COVID Relief Could Help Mitigate Climate Change, Reboot Economy
Thursday, December 24, 2020
By David L. McCollum for The Conversation. Broadcast version by Nadia Ramlagan/Tennessee News Service reporting for the Conversation-Public News Service Collaboration.
KNOXVILLE, Tenn. -- Congress has provided billions of dollars for renewable energy and green technologies as part of the latest $900 billion coronavirus relief package. Some scientists say relief funding could put the U.S. more on track with countries that have joined the Paris Agreement. Comments from David McCollum, principal technical leader at Electric Power Research Institute, and research fellow at the University of Tennessee Knoxville.
The 900-billion-dollar coronavirus relief package Congress passed this week contains a host of measures aimed at curbing the effects of climate change. It includes money for renewable energy development and energy efficiency, reducing hydrofluorocarbons that contribute to greenhouse gases, and reauthorizing a federal program to shrink diesel-engine emissions. University of Tennessee Knoxville researcher David McCollum says the bill is a step toward preventing the planet from warming another 3 degrees Celsius, a level experts say would spur disastrous effects.
"There's a lot of money pouring into the system right now from the public side, thinking about how to get people back to work. So the question is, why not use that funding to help spur decarbonization efforts and moving toward a cleaner, green society?"
McCollum's research shows countries will need to invest about one-point-four trillion dollars per year for the next five years to curb global warming. He says this amount, if used around the globe for renewable energy, advanced power grids, carbon capture and storage, biofuels and more would start to bend the warming curve and put the world on a path to drastically cutting emissions by 2050.
McCollum says continued funding for effective green strategies could put the U.S. on a closer track with countries that have joined the Paris climate agreement even though President Donald Trump withdrew U.S. participation in 2017.
"What the agreement did was it set a path for countries to choose goals and choose their targets, choose their paths, to get to those decarbonization levels on their own."
And whether the federal government takes action or not, McCollum notes the momentum to tackle climate change is building among private industries.
"A lot of companies and investors are who saying, 'No, we're going this way.
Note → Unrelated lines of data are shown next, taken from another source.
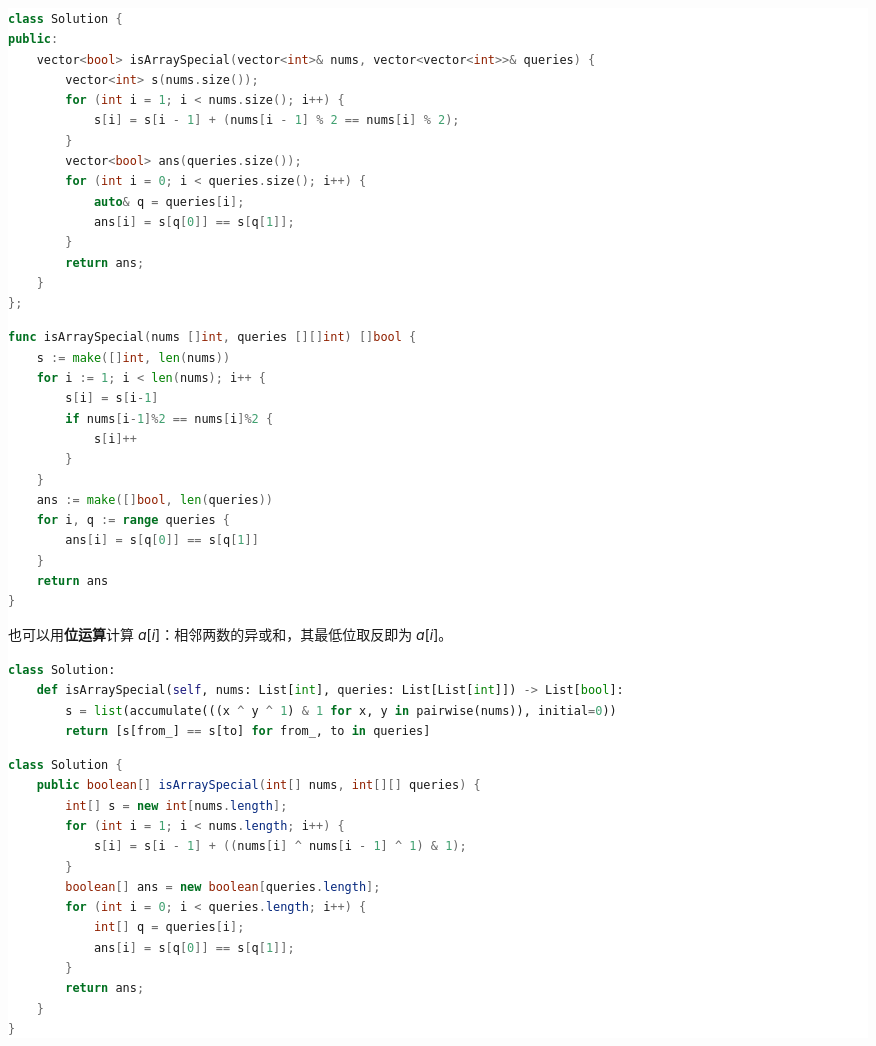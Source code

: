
 ```cpp [sol-C++]
class Solution {
public:
    vector<bool> isArraySpecial(vector<int>& nums, vector<vector<int>>& queries) {
        vector<int> s(nums.size());
        for (int i = 1; i < nums.size(); i++) {
            s[i] = s[i - 1] + (nums[i - 1] % 2 == nums[i] % 2);
        }
        vector<bool> ans(queries.size());
        for (int i = 0; i < queries.size(); i++) {
            auto& q = queries[i];
            ans[i] = s[q[0]] == s[q[1]];
        }
        return ans;
    }
};
```

```go [sol-Go]
func isArraySpecial(nums []int, queries [][]int) []bool {
	s := make([]int, len(nums))
	for i := 1; i < len(nums); i++ {
		s[i] = s[i-1]
		if nums[i-1]%2 == nums[i]%2 {
			s[i]++
		}
	}
	ans := make([]bool, len(queries))
	for i, q := range queries {
		ans[i] = s[q[0]] == s[q[1]]
	}
	return ans
}
```

也可以用**位运算**计算 $a[i]$：相邻两数的异或和，其最低位取反即为 $a[i]$。

```py [sol-Python3]
class Solution:
    def isArraySpecial(self, nums: List[int], queries: List[List[int]]) -> List[bool]:
        s = list(accumulate(((x ^ y ^ 1) & 1 for x, y in pairwise(nums)), initial=0))
        return [s[from_] == s[to] for from_, to in queries]
```

```java [sol-Java]
class Solution {
    public boolean[] isArraySpecial(int[] nums, int[][] queries) {
        int[] s = new int[nums.length];
        for (int i = 1; i < nums.length; i++) {
            s[i] = s[i - 1] + ((nums[i] ^ nums[i - 1] ^ 1) & 1);
        }
        boolean[] ans = new boolean[queries.length];
        for (int i = 0; i < queries.length; i++) {
            int[] q = queries[i];
            ans[i] = s[q[0]] == s[q[1]];
        }
        return ans;
    }
}
```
Whatever the government is doing at the federal level, a lot of us are multinational companies, we know that things are moving in this direction.'"
The relief package includes around one-point-seven billion dollars to help low-income families install home renewable energy sources, two-point-six billion for the Energy Department's sustainable transportation program, and four-billion dollars for solar, wind and other green-energy technology development.
David L. McCollum wrote this article for The Conversation.